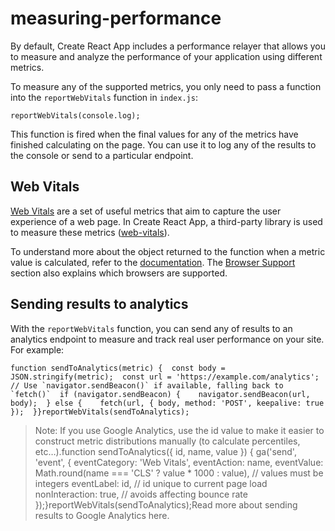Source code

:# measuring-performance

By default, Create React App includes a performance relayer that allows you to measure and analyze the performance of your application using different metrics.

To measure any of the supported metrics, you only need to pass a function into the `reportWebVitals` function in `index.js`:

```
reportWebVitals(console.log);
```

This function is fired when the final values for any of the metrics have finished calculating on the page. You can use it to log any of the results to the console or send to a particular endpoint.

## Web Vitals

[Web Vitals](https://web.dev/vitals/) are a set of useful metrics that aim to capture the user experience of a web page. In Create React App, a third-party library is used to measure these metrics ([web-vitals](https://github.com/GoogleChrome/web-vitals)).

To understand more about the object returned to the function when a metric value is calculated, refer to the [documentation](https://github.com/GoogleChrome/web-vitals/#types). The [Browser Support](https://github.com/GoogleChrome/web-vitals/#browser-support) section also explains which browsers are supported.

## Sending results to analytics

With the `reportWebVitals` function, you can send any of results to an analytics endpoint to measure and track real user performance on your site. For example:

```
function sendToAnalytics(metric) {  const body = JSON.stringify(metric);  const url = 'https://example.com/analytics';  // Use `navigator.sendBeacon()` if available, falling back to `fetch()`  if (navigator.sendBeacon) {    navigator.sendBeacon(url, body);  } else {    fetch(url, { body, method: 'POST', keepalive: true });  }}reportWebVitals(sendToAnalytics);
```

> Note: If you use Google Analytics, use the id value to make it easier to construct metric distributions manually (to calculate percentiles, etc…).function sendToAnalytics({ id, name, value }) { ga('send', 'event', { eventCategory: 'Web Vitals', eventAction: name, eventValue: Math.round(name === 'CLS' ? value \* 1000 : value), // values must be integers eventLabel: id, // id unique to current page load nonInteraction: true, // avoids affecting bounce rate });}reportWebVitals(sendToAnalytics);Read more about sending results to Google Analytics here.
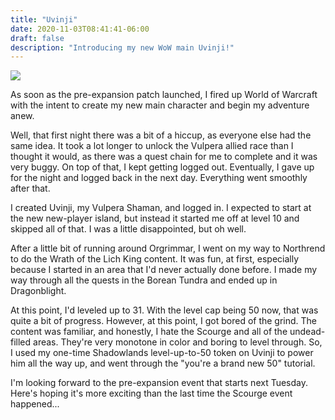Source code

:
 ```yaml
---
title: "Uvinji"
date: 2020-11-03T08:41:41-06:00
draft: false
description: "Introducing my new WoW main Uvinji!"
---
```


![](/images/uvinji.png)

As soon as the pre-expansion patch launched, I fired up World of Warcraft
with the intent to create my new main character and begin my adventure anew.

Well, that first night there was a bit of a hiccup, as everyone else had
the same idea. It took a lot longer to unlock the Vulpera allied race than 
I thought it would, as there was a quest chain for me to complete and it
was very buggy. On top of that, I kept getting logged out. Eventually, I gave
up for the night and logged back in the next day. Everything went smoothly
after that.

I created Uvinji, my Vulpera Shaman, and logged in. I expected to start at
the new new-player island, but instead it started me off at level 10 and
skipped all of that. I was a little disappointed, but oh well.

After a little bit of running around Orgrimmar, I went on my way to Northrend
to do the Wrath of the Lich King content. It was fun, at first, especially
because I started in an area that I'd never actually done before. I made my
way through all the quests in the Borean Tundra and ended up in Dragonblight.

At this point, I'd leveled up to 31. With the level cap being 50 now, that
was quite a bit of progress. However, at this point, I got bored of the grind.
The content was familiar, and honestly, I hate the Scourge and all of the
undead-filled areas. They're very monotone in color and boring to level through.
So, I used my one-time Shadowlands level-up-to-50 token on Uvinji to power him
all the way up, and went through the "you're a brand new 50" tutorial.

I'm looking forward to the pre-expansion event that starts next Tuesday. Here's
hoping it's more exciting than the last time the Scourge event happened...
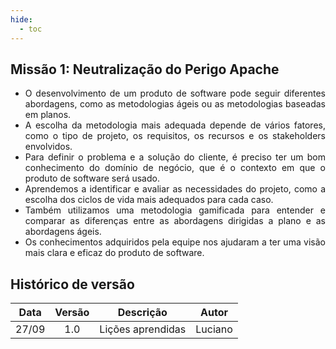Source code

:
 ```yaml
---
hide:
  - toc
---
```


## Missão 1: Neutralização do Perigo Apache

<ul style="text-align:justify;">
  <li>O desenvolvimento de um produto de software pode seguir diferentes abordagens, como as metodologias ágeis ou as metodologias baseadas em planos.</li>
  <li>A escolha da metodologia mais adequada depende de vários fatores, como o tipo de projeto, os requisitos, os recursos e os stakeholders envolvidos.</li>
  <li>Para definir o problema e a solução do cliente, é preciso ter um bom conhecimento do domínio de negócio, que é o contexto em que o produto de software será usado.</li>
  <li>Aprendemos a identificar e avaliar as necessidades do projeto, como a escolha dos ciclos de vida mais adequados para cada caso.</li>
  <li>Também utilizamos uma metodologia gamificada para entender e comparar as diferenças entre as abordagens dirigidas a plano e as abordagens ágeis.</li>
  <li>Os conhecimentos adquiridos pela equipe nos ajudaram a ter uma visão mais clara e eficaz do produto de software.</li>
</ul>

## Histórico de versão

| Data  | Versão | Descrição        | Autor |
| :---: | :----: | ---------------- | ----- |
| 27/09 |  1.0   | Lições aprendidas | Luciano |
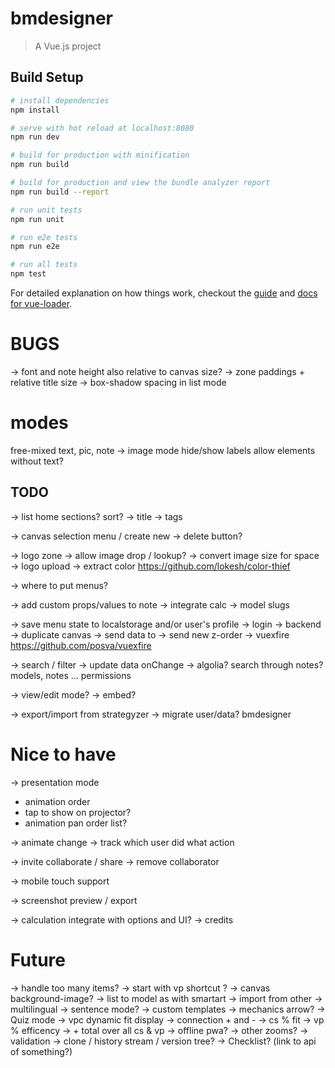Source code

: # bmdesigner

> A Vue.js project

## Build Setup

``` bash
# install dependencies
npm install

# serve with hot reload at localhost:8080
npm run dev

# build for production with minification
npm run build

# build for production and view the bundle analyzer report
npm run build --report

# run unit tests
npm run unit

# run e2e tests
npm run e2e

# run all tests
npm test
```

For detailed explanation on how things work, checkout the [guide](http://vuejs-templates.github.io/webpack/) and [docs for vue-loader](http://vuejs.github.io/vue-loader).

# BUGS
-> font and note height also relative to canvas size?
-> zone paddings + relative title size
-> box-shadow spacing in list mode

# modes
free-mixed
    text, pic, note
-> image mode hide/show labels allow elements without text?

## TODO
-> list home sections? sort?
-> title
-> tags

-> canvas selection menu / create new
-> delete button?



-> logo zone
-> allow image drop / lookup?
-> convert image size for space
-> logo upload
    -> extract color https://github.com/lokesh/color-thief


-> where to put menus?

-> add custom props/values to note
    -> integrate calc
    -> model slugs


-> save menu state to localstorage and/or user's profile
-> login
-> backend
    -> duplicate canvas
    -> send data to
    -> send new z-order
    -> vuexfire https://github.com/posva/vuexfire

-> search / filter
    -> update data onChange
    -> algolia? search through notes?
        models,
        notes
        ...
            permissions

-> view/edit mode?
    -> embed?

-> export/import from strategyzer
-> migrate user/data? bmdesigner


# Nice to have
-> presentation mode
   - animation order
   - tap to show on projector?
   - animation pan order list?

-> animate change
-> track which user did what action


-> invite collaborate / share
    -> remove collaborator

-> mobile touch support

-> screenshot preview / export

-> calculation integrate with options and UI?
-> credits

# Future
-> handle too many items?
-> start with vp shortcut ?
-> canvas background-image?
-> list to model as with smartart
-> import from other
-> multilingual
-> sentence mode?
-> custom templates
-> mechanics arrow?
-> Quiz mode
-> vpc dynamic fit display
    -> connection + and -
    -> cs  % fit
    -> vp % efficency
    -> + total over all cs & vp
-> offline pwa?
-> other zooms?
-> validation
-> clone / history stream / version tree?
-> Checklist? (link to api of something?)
=====
*TASK REQUIREMENTS*: Examine the records and pull out every line where the string "show" occurs.

*WRITTEN REPLY*:
-> image mode hide/show labels allow elements without text?
   - tap to show on projector?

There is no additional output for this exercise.